* [Your instructions]
Starting at the first line of the data, please print exactly those lines through the one that holds "2. Mdlle. Henri reveals", omitting every picture.

* [Available records]

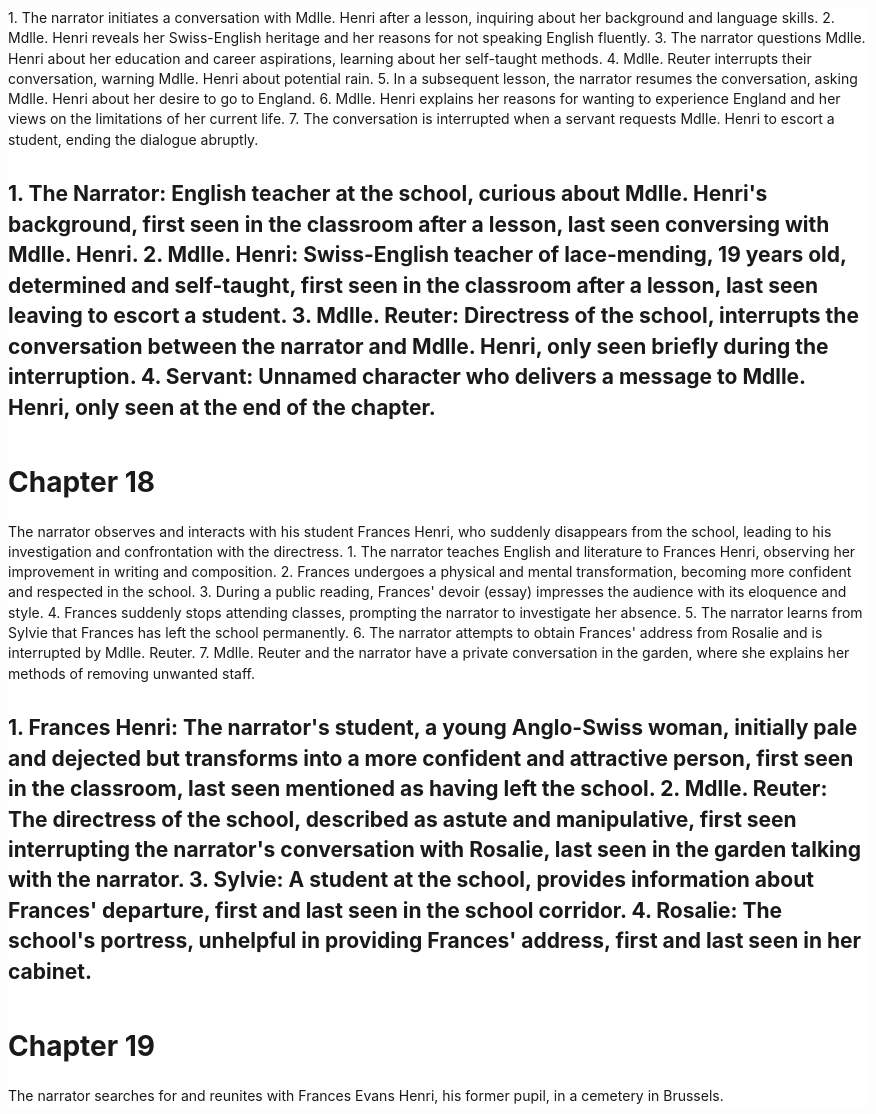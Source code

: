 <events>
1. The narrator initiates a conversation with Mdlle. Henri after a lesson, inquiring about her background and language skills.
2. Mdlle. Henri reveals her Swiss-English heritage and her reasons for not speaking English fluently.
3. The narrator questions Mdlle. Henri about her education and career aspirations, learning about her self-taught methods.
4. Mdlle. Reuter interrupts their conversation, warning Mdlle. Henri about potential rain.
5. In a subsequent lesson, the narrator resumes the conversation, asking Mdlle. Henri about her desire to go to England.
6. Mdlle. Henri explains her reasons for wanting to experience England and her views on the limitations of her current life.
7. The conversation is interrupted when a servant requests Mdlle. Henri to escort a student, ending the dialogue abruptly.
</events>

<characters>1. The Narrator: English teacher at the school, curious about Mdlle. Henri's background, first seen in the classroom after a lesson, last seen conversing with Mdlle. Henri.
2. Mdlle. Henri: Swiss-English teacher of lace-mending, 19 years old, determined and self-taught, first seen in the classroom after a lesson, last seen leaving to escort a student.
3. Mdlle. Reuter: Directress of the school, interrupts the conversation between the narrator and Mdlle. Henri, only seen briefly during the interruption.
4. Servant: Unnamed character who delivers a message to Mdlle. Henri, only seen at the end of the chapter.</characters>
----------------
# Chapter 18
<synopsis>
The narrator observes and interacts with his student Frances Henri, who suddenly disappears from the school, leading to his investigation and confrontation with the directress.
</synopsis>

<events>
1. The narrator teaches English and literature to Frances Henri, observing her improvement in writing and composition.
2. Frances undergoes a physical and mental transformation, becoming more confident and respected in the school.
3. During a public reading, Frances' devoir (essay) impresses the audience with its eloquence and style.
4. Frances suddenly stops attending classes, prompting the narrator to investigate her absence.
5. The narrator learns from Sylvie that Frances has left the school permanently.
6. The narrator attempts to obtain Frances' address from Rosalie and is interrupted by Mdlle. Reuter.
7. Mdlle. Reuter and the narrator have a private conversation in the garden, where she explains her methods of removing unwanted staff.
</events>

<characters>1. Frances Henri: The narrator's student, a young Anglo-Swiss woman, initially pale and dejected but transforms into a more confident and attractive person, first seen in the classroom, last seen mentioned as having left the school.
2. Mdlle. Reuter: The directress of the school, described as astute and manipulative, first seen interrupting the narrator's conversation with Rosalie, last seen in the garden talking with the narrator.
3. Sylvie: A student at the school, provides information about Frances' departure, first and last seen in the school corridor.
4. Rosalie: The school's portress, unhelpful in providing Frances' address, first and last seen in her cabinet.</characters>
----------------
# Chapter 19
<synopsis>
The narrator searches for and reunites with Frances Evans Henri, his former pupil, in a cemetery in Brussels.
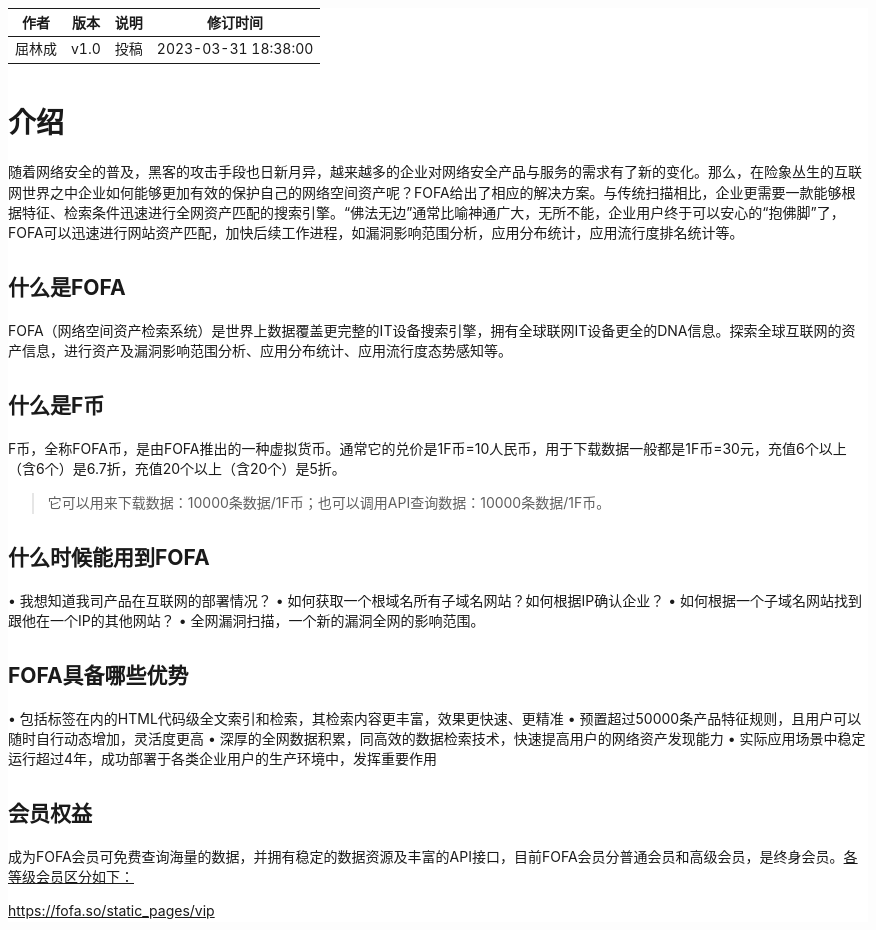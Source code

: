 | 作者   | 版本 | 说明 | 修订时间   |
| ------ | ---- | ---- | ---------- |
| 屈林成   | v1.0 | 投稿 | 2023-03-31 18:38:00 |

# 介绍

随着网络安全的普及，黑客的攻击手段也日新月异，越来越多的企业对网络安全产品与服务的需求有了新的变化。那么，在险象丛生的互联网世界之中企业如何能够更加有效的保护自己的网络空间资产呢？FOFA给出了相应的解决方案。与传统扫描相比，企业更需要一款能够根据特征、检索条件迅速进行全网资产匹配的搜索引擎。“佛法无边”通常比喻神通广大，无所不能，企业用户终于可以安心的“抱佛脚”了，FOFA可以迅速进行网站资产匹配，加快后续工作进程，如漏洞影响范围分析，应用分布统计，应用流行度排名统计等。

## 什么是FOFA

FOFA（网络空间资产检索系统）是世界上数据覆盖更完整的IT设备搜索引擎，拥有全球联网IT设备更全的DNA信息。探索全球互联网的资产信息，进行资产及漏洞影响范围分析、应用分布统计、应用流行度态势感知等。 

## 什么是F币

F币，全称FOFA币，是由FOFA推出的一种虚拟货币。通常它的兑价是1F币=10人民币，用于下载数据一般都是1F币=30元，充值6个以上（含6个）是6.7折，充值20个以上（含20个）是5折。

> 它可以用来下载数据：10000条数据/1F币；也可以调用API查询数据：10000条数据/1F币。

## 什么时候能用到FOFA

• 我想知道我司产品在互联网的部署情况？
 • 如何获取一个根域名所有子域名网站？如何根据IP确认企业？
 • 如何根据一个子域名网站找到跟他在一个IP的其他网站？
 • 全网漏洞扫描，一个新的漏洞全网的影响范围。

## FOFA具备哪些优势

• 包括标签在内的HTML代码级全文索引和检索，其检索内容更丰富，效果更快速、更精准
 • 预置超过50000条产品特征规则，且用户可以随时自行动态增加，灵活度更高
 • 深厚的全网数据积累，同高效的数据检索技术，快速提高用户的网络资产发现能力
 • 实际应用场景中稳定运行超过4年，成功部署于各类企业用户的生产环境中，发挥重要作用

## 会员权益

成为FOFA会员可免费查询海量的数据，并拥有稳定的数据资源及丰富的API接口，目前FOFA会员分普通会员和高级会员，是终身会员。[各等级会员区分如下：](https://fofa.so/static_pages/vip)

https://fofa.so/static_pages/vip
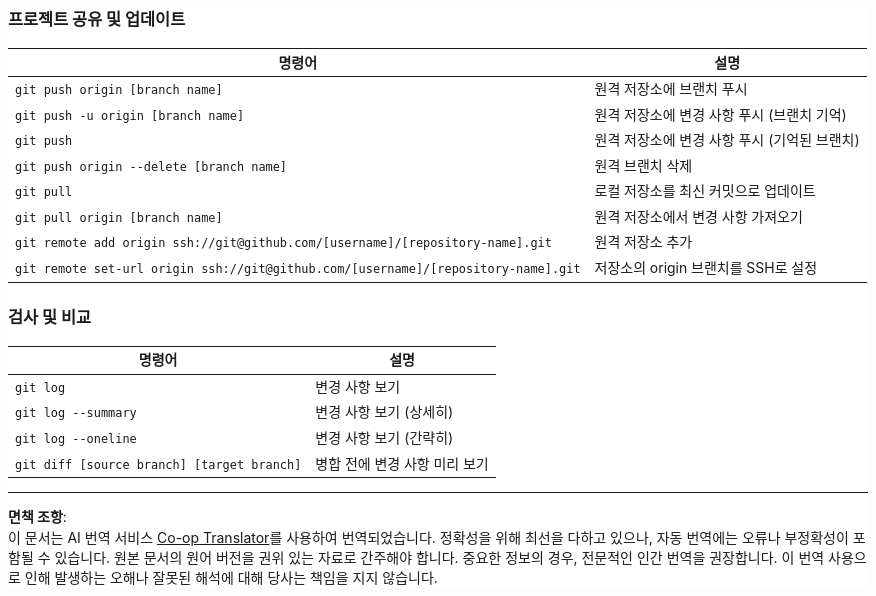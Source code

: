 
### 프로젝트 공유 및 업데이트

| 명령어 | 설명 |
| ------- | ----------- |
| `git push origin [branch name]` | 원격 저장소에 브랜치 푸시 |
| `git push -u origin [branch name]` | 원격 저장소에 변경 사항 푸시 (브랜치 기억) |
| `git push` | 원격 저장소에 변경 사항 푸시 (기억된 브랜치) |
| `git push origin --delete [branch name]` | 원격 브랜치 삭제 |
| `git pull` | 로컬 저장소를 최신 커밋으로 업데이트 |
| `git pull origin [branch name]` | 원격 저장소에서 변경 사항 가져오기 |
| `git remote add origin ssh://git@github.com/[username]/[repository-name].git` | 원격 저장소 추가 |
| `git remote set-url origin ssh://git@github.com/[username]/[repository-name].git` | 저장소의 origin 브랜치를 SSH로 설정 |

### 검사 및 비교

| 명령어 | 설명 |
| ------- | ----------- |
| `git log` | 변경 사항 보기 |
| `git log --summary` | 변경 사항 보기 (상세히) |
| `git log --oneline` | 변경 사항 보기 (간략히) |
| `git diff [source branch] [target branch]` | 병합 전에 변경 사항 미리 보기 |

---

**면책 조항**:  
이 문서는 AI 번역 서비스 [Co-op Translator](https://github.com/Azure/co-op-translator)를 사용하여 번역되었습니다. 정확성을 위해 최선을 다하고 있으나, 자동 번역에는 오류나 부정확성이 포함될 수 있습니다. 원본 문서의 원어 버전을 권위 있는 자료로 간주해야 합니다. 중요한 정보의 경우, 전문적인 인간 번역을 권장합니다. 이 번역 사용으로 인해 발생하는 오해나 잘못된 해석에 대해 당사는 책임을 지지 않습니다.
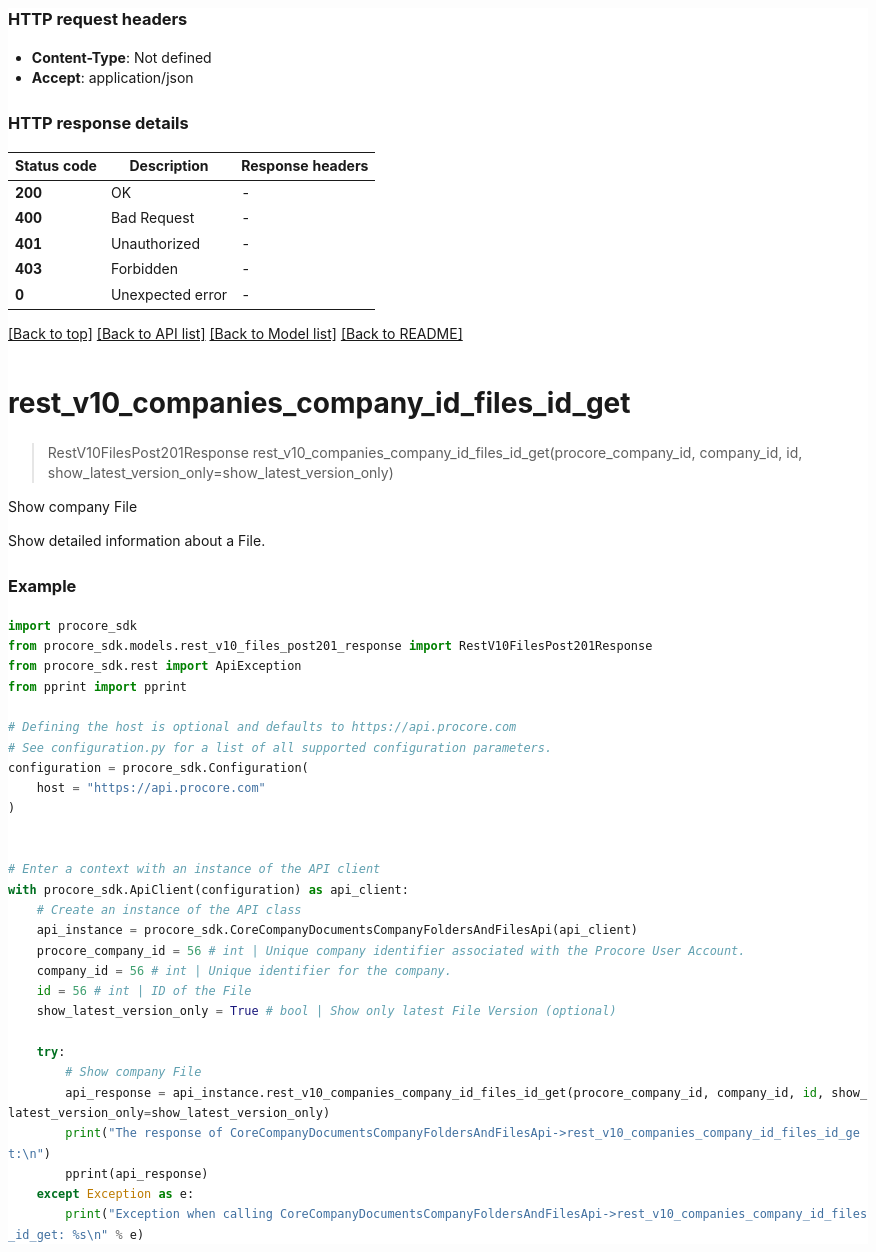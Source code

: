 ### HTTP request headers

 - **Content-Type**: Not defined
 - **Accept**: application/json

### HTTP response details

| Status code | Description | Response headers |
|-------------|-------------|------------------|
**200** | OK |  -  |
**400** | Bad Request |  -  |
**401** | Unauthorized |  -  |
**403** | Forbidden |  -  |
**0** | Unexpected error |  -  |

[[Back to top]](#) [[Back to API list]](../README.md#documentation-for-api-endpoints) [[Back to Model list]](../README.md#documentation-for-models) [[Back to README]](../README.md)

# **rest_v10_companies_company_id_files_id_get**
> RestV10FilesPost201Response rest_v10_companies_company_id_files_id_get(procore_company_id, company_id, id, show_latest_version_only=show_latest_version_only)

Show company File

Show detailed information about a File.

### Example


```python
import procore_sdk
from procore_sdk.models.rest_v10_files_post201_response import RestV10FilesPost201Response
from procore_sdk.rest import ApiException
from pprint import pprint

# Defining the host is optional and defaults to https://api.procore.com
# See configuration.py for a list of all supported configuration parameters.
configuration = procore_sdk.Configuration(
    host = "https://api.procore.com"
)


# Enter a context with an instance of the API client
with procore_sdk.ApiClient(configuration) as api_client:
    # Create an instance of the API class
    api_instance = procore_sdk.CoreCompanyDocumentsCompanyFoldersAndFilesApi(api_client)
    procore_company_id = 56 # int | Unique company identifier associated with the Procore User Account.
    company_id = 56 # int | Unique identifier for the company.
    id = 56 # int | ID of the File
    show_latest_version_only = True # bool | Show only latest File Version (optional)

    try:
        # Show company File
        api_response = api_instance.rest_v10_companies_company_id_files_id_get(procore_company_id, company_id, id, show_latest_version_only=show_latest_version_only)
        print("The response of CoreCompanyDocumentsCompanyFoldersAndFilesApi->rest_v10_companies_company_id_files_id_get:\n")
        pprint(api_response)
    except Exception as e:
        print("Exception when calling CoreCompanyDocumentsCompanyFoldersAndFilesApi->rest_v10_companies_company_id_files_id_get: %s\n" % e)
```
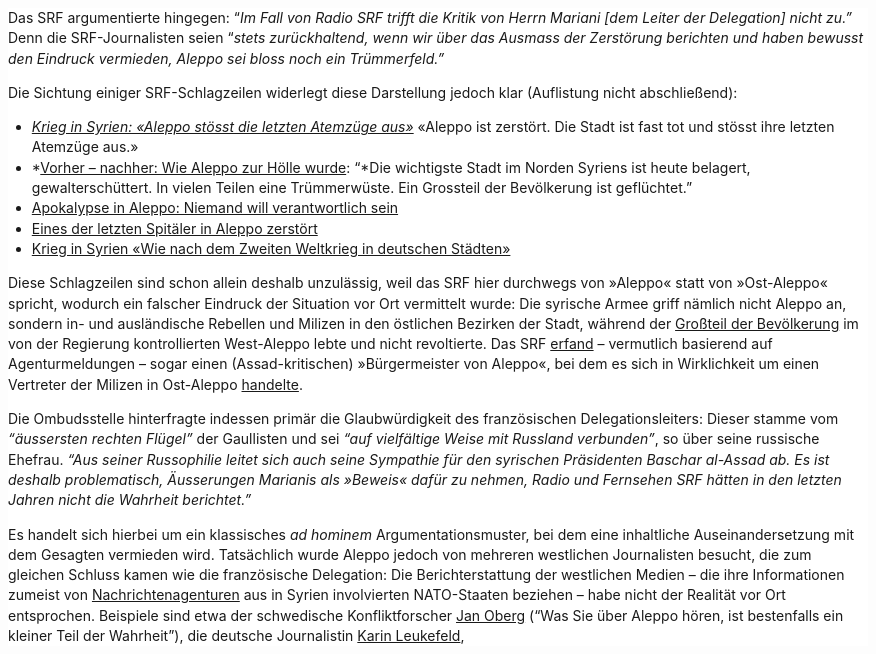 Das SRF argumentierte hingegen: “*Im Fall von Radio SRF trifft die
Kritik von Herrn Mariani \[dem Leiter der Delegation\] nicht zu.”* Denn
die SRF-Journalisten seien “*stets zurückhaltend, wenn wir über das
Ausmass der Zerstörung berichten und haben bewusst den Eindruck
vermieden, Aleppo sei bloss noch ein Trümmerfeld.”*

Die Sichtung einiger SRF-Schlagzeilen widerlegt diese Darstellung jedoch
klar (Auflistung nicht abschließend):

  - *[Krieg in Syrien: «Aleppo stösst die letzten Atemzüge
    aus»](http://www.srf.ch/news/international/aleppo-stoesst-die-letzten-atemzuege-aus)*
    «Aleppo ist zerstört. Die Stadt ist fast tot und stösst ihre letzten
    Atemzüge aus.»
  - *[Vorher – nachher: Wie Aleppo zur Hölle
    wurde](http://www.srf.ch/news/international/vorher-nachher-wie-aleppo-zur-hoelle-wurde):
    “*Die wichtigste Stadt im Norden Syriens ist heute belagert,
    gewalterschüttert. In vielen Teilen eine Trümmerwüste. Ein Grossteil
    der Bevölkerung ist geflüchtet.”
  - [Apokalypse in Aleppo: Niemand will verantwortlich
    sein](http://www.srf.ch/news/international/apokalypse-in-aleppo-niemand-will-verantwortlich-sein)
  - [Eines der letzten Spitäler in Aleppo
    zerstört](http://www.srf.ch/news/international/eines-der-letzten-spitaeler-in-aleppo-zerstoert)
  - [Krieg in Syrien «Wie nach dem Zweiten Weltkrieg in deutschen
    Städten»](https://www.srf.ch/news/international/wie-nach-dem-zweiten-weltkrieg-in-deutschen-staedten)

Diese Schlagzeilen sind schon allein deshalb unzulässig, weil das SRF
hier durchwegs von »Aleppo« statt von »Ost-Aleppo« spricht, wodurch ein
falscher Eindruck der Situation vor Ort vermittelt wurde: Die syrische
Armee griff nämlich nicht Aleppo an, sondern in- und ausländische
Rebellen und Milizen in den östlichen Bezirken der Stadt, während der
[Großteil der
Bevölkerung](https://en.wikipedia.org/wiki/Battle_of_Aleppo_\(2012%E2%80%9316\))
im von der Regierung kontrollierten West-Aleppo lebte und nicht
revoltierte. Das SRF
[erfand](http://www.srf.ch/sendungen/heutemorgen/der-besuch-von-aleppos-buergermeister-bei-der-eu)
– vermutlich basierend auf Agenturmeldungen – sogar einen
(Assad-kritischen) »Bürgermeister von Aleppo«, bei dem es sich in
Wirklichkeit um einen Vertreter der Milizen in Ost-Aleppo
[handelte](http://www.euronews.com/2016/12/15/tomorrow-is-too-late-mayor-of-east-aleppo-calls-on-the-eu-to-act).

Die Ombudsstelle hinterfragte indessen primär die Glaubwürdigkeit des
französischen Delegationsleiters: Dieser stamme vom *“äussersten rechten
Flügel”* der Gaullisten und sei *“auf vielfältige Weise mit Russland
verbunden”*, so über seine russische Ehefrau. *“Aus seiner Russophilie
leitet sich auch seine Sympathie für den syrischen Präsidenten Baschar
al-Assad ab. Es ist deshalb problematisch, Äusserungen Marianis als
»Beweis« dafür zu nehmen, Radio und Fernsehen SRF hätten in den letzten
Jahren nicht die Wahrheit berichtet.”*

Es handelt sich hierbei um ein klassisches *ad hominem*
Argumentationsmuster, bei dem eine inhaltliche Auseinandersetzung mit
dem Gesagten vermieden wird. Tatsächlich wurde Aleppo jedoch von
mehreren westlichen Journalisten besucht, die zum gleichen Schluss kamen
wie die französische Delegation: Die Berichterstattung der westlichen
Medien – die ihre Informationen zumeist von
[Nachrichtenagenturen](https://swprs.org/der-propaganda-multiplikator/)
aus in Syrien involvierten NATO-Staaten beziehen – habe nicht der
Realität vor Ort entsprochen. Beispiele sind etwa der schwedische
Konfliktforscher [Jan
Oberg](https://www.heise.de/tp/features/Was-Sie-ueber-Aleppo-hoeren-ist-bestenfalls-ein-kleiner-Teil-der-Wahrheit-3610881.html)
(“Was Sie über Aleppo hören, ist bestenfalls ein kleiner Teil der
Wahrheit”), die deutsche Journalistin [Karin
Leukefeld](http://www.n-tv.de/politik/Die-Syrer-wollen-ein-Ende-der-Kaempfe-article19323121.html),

* [Task output]
Source code

: <events>
1. The narrator initiates a conversation with Mdlle. Henri after a lesson, inquiring about her background and language skills.
2. Mdlle. Henri reveals her Swiss-English heritage and her reasons for not speaking English fluently.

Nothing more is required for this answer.